On an initially dry track following heavy rainstorms, which had curtailed final free practice, the air temperature was 22 degrees Celsius and the track 30 when qualifying began. Mercedes took control and Hamilton clocked the best time in Q1, which ended, as rain began to fall, with both McLarens and both Williams eliminated – a sad contrast to the pomp of the once-great British teams, when the French race was last held at the Paul Ricard Circuit 28 years ago.
Two-time champion Fernando Alonso was 16th and McLaren team-mate Stoffel Vandoorne 18th, sandwiching Brendon Hartley in his Toro Rosso.
The luckless New Zealander will start Sunday’s race from the back of the grid after being handed a heavy penalty for replacing engine parts. Hamilton’s pace maintained Mercedes supremacy in every session from Friday morning, but as the rain intensified in Q2 he was struggling for comfort in his car.
It did nothing to slow him and as soon as Bottas had gone fastest, Hamilton cut his time by half a second with a scorching lap. Both men were clearly making best use of the new upgraded Mercedes engines.
Ferrari responded by going out on ultra-softs –- Mercedes were on super-softs –- and Vettel jumped to second, Raikkonen to third as the rain relented and the track became faster in the final dramatic minutes of Q2. A flying late lap by Leclerc lifted him to 10th for Sauber, pushing Esteban Ocon and his Force India team-mate Sergio Perez out of the shootout in 11th and 13th, either side of Nico Hulkenberg of Renault.
Pierre Gasly of Toro Rosso and Marcus Ericsson in the second Sauber were also eliminated.
The top-ten Q3 shootout began with Ferrari hastening to the fray. Hamilton followed and, after the first flying runs, he and Bottas topped the times before the session was red-flagged when Grosjean crashed at Turn Three.

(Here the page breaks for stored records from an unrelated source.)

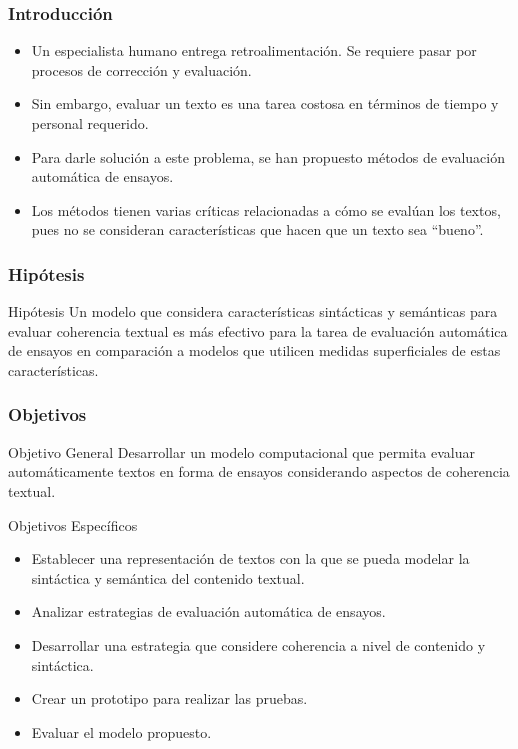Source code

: \documentclass{beamer}
\begin{document}
\begin{frame}
\frametitle{Introducción}
\begin{itemize}
\item Un especialista humano entrega retroalimentación. Se requiere pasar por procesos de corrección y evaluación.
\item Sin embargo, evaluar un texto es una tarea costosa en términos de tiempo y personal requerido.
\item Para darle solución a este problema, se han propuesto métodos de evaluación automática de ensayos.
\item Los métodos tienen varias críticas relacionadas a cómo se evalúan los textos, pues no se consideran características que hacen que un texto sea ``bueno''.
\end{itemize}
\end{frame}

\begin{frame}
\frametitle{Hipótesis}
\begin{block}{Hipótesis}
Un modelo que considera características sintácticas y semánticas para evaluar coherencia textual es más efectivo para la tarea de evaluación automática de ensayos en comparación a modelos que utilicen medidas superficiales de estas características.
\end{block}

\end{frame}

\begin{frame}
\frametitle{Objetivos}
\begin{block}{Objetivo General}
Desarrollar un modelo computacional que permita evaluar automáticamente textos en forma de ensayos considerando aspectos de coherencia textual.
\end{block}

\begin{block}{Objetivos Específicos}
\begin{itemize}
\item Establecer una representación de textos con la que se pueda modelar la sintáctica y semántica del contenido textual.
\item Analizar estrategias de evaluación automática de ensayos.
\item Desarrollar una estrategia que considere coherencia a nivel de contenido y sintáctica.
\item Crear un prototipo para realizar las pruebas.
\item Evaluar el modelo propuesto.
\end{itemize}
\end{block}
\end{frame}
\end{document}
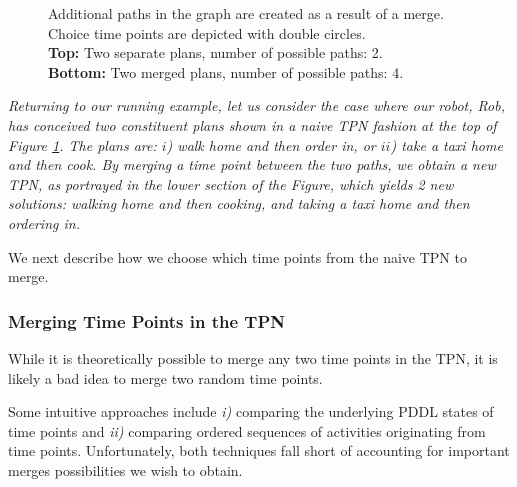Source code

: \begin{figure}
\begin{minipage}[t]{0.5\textwidth}
    \end{minipage}
    \caption{Additional paths in the graph are created as a result of a merge. Choice time points are depicted with double circles.\\
    \textbf{Top:} Two separate plans, number of possible paths: 2. \\
    \textbf{Bottom:} Two merged plans, number of possible paths: 4.}
    \label{fig:add_plans_from_merge}
    \vspace{-4mm}
\end{figure}


\begin{tcolorbox}[colback=red!5!white,colframe=red!75!black]
  \textit{Returning to our running example, let us consider the case where our robot, Rob, has conceived two constituent plans
   shown in a \textit{naive} TPN fashion at the top of Figure \ref{fig:add_plans_from_merge}.
   The plans are: $i$) walk home and then order in, or $ii$) take a taxi home and then cook.
   By merging a time point between the two paths, we obtain a new TPN, as portrayed in the lower section of the Figure, which yields 2 
   new solutions: walking home and then cooking, and taking a taxi home and then ordering in.
  }
\end{tcolorbox}


We next describe how we choose which time points from the naive TPN to merge.


\subsubsection{Merging Time Points in the TPN} 
While it is theoretically possible to merge any two time points in the TPN,
 it is likely a bad idea to merge two random time points. 

Some intuitive approaches include \textit{i)} comparing the underlying PDDL states
of time points and \textit{ii)} comparing ordered sequences of activities originating from time points.
Unfortunately, both techniques fall short of accounting for important merges possibilities we wish to
obtain.

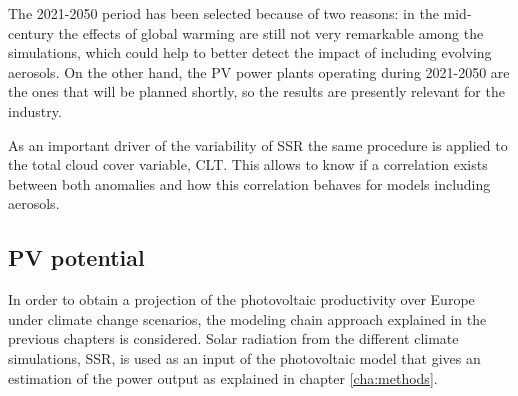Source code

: The 2021-2050 period has been selected because of two reasons: in the mid-century the effects of global warming are still not very remarkable among the simulations, which could help to better detect the impact of including evolving aerosols. On the other hand, the PV power plants operating during 2021-2050 are the ones that will be planned shortly, so the results are presently relevant for the industry.

As an important driver of the variability of SSR the same procedure is applied to the total cloud cover variable, CLT. This allows to know if a correlation exists between both anomalies and how this correlation behaves for models including aerosols.





\subsection{PV potential}

In order to obtain a projection of the photovoltaic productivity over Europe under climate change scenarios, the modeling chain approach explained in the previous chapters is considered. Solar radiation from the different climate simulations, SSR, is used as an input of the photovoltaic model that gives an estimation of the power output as explained in chapter \ref{cha:methods}.


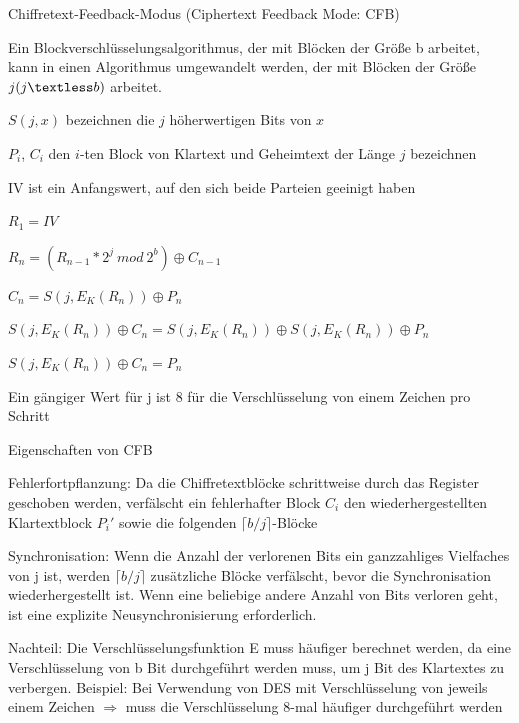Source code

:\documentclass[a4paper]{article}
\begin{document}
\begin{multicols}{3}
      Chiffretext-Feedback-Modus (Ciphertext Feedback Mode: CFB)
      \begin{itemize*}
            \item Ein Blockverschlüsselungsalgorithmus, der mit Blöcken der Größe b arbeitet, kann in einen Algorithmus umgewandelt werden, der mit Blöcken der Größe $j (j\textless b)$ arbeitet.
            \begin{itemize*}
                  \item $S(j, x)$ bezeichnen die $j$ höherwertigen Bits von $x$
                  \item $P_i$, $C_i$ den $i$-ten Block von Klartext und Geheimtext der Länge $j$ bezeichnen
                  \item IV ist ein Anfangswert, auf den sich beide Parteien geeinigt haben
                  \item $R_1 = IV$
                  \item $R_n = (R_{n-1}*2^j\ mod\ 2^b)\oplus C_{n-1}$
                  \item $C_n = S(j,E_K(R_n))\oplus P_n$
                  \item $S(j,E_K(R_n))\oplus C_n = S(j,E_K(R_n))\oplus S(j,E_K(R_n))\oplus P_n$
                  \item $S(j,E_K(R_n))\oplus C_n = P_n$
            \end{itemize*}
            \item Ein gängiger Wert für j ist 8 für die Verschlüsselung von einem Zeichen pro Schritt
            \item Eigenschaften von CFB
            \begin{itemize*}
                  \item Fehlerfortpflanzung: Da die Chiffretextblöcke schrittweise durch das Register geschoben werden, verfälscht ein fehlerhafter Block $C_i$ den wiederhergestellten Klartextblock $P_i'$ sowie die folgenden $\lceil b / j\rceil$-Blöcke
                  \item Synchronisation: Wenn die Anzahl der verlorenen Bits ein ganzzahliges Vielfaches von j ist, werden $\lceil b / j\rceil$ zusätzliche Blöcke verfälscht, bevor die Synchronisation wiederhergestellt ist. Wenn eine beliebige andere Anzahl von Bits verloren geht, ist eine explizite Neusynchronisierung erforderlich.
                  \item Nachteil: Die Verschlüsselungsfunktion E muss häufiger berechnet werden, da eine Verschlüsselung von b Bit durchgeführt werden muss, um j Bit des Klartextes zu verbergen. Beispiel: Bei Verwendung von DES mit Verschlüsselung von jeweils einem Zeichen $\Rightarrow$ muss die Verschlüsselung 8-mal häufiger durchgeführt werden
            \end{itemize*}
      \end{itemize*}


\end{multicols}
\end{document}
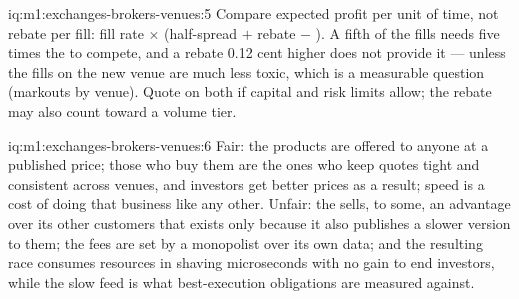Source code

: \begin{solution}{iq:m1:exchanges-brokers-venues:5}
Compare expected profit per unit of time, not rebate per fill: fill rate
$\times$ (half-spread $+$ rebate $-$ ). A fifth of the
fills needs five times the  to compete, and a rebate 0.12 cent
higher does not provide it --- unless the fills on the new venue are much
less toxic, which is a measurable question (markouts by venue). Quote on
both if capital and risk limits allow; the rebate may also count toward a
volume tier.
\end{solution}

\begin{solution}{iq:m1:exchanges-brokers-venues:6}
Fair: the products are offered to anyone at a published price; those who buy
them are the ones who keep quotes tight and consistent across venues, and
investors get better prices as a result; speed is a cost of doing that
business like any other. Unfair: the  sells, to some, an advantage
over its other customers that exists only because it also publishes a slower
version to them; the fees are set by a monopolist over its own data; and the
resulting race consumes resources in shaving microseconds with no gain to
end investors, while the slow feed is what best-execution obligations are
measured against.
\end{solution}
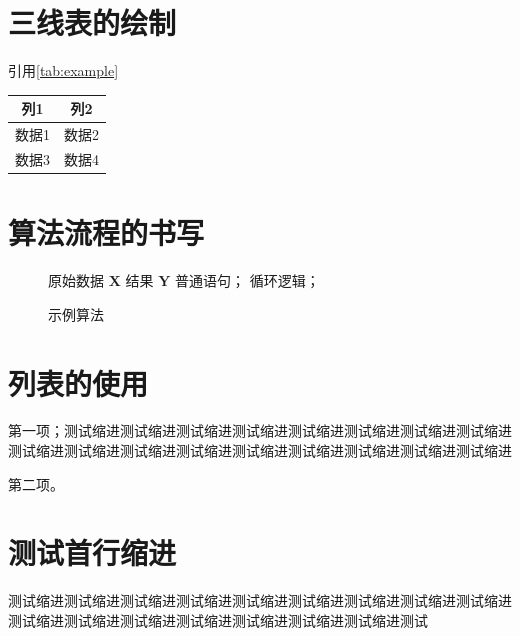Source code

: \section{三线表的绘制}

引用\autoref{tab:example}

\begin{table}[h]
    \label{tab:example}
    \centering
    \vspace{-0.2cm}
    \wuhao\yingsong
    \begin{tabular}{cc}
        \hline
        列1 & 列2  \\
        \hline
        数据1 & 数据2 \\
        数据3 & 数据4 \\
        \hline
    \end{tabular}
\end{table}

\section{算法流程的书写}

\begin{figure}
    \centering
    \begin{minipage}{0.75\linewidth}
        \begin{algorithm}[H]
            \caption{示例算法}
            \label{alg-1}
            \begin{algorithmic}[1]
                \Require 原始数据 $\mathbf{X}$
                \Ensure 结果 $\mathbf{Y}$
                \State 普通语句；
                    \State 循环逻辑；
                \EndFor
            \end{algorithmic}
        \end{algorithm}
    \end{minipage}
\end{figure}

\section{列表的使用}

\begin{asparaenum}[（1）]
    \item 第一项；测试缩进测试缩进测试缩进测试缩进测试缩进测试缩进测试缩进测试缩进测试缩进测试缩进测试缩进测试缩进测试缩进测试缩进测试缩进测试缩进测试缩进
    \item 第二项。
\end{asparaenum}

\section{测试首行缩进}

测试缩进测试缩进测试缩进测试缩进测试缩进测试缩进测试缩进测试缩进测试缩进测试缩进测试缩进测试缩进测试缩进测试缩进测试缩进测试缩进测试


\let\cleardoublepage\clearpage



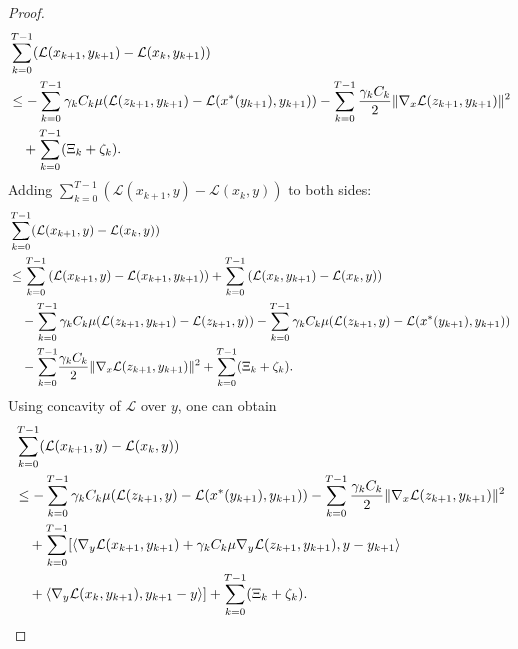 \documentclass[letterpaper,11 pt]{article}
\def\ml{\mathcal L}
\newcommand{\mor}[1]{{\color{black}#1}}
\newcommand{\zal}[1]{{\color{black}#1}}
\newcommand{\mb}[1]{{\color{black}#1}}
\begin{document}
\begin{proof}
\begin{align*}
 &\sum_{k=0}^{T-1}(\ml(x_{k+1},y_{k+1})-\ml(x_{k},y_{k+1}))\\ \nonumber&\leq-\sum_{k=0}^{T-1}\gamma_k C_k\mu(\ml{(z_{k+1},y_{k+1})}-\ml(x^\ast\zal{(y_{k+1})},y_{k+1}))
-\sum_{k=0}^{T-1}{\gamma_k C_k\over 2}\|\nabla_x \ml{(z_{k+1},y_{k+1})}\|^2\\ \nonumber&\quad+\mb{{\sum_{k=0}^{T-1}(\Xi_k+\zeta_k)}.}
\end{align*}
Adding $\sum_{k=0}^{T-1}(\ml(x_{k+1},y)-\ml(x_{k},y))$ to both sides:
\begin{align*}
\nonumber &\sum_{k=0}^{T-1}(\ml(x_{k+1},y)-\ml(x_{k},y))\\
\nonumber&\leq
 \sum_{k=0}^{T-1}{(\ml(x_{k+1},y)-\ml(x_{k+1},y_{k+1}))}
+ \sum_{k=0}^{T-1}{(\ml(x_{k},y_{k+1})-\ml(x_{k},y))}\\ \nonumber&\quad- \sum_{k=0}^{T-1}\zal{\gamma_k C_k\mu}{(\ml(z_{k+1},y_{k+1})-\ml(z_{k+1},y)\zal{)}}-\sum_{k=0}^{T-1}\gamma_k C_k\mu (\ml(z_{k+1},y)-\ml(x^*(y_{k+1}),y_{k+1}))\\
\nonumber &\quad-\zal{\sum_{k=0}^{T-1}}{\gamma_k C_k\over 2}\|\nabla_x \ml{(z_{k+1},y_{k+1})}\|^2+\mb{\sum_{k=0}^{T-1}(\Xi_k+\zeta_k)}.
\end{align*}
Using concavity of $\ml$ over $y$, one can obtain
\begin{align}\label{align14}
\nonumber &\sum_{k=0}^{T-1}(\ml(x_{k+1},y)-\ml(x_{k},y))\\
\nonumber&\leq -\sum_{k=0}^{T-1}\gamma_k C_k\mu(\ml{(z_{k+1},y)}-\ml({x^\ast\zal{(y_{k+1})},y_{k+1}})\zal{)}
-\sum_{k=0}^{T-1}{\gamma_k C_k\over 2}\|\nabla_x \ml{(z_{k+1},y_{k+1})}\|^2\\ \nonumber&\quad+\sum_{k=0}^{T-1}[\langle\nabla_y\ml{(x_{k+1},y_{k+1})}+\gamma_kC_k\mu\nabla_y\ml{(z_{k+1},y_{k+1})},y-y_{k+1}\rangle\\&\quad
+\langle
\nabla_y\ml{(x_{k},y_{k+1})},y_{k+1}-y\rangle
]+\mb{\sum_{k=0}^{T-1}(\Xi_k+\zeta_k)}.
\end{align}

\end{proof}
\end{document}
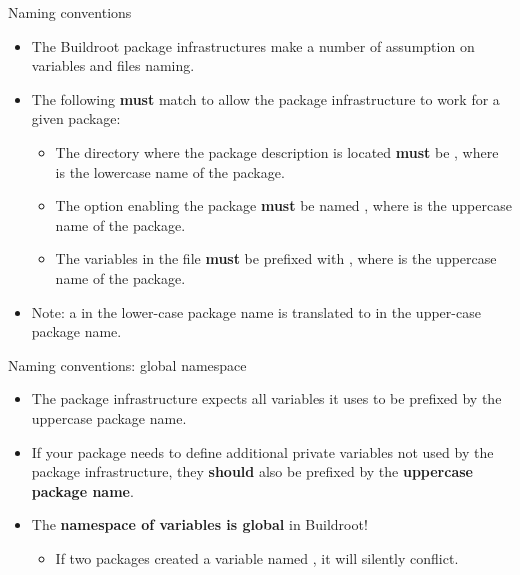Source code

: \begin{frame}{Naming conventions}

  \begin{itemize}
  \item The Buildroot package infrastructures make a number of
    assumption on variables and files naming.
  \item The following {\bf must} match to allow the package
    infrastructure to work for a given package:
    \begin{itemize}
    \item The directory where the package description is located {\bf
        must} be , where  is the
      lowercase name of the package.
    \item The  option enabling the package {\bf must}
      be named , where  is the
      uppercase name of the package.
    \item The variables in the  file {\bf must} be prefixed
      with , where  is the uppercase name of
      the package.
    \end{itemize}
  \item Note: a \code{-} in the lower-case package name is translated
    to \code{_} in the upper-case package name.
  \end{itemize}
\end{frame}

\begin{frame}{Naming conventions: global namespace}
  \begin{itemize}
  \item The package infrastructure expects all variables it uses to be
    prefixed by the uppercase package name.
  \item If your package needs to define additional private variables
    not used by the package infrastructure, they {\bf should} also be
    prefixed by the {\bf uppercase package name}.
  \item The {\bf namespace of variables is global} in Buildroot!
    \begin{itemize}
    \item If two packages created a variable named ,
      it will silently conflict.
    \end{itemize}
  \end{itemize}
\end{frame}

He was unhurt and after climbing from his car walked back to the pits with his helmet firmly in place, before the session resumed and Hamilton scorched to pole on his final flying lap.
Force India fined
The Force India team were fined €15,000 ($17,000) and handed a suspended additional fine of 85,000 euros at the French Grand Prix on Saturday.
The fines were announced by the International Motoring Federation (FIA), after an investigation into how a wheel flew off Mexican Sergio Perez’s car during Friday’s second free practice session.
A report by the race stewards it was a “very serious and potentially dangerous” situation. They blamed it on “an assembly fault involving poor seating of three retaining screws”.
The stewards added that it was the third similar incident in the last two years, which led to a stronger penalty. “This fine represents the view of the stewards that the team needs to investigate its assembly and quality control procedures to ensure this type of potentially dangerous incident does not occur again and believes the penalty is suitable and will also act as a deterrent in the future,” said the statement.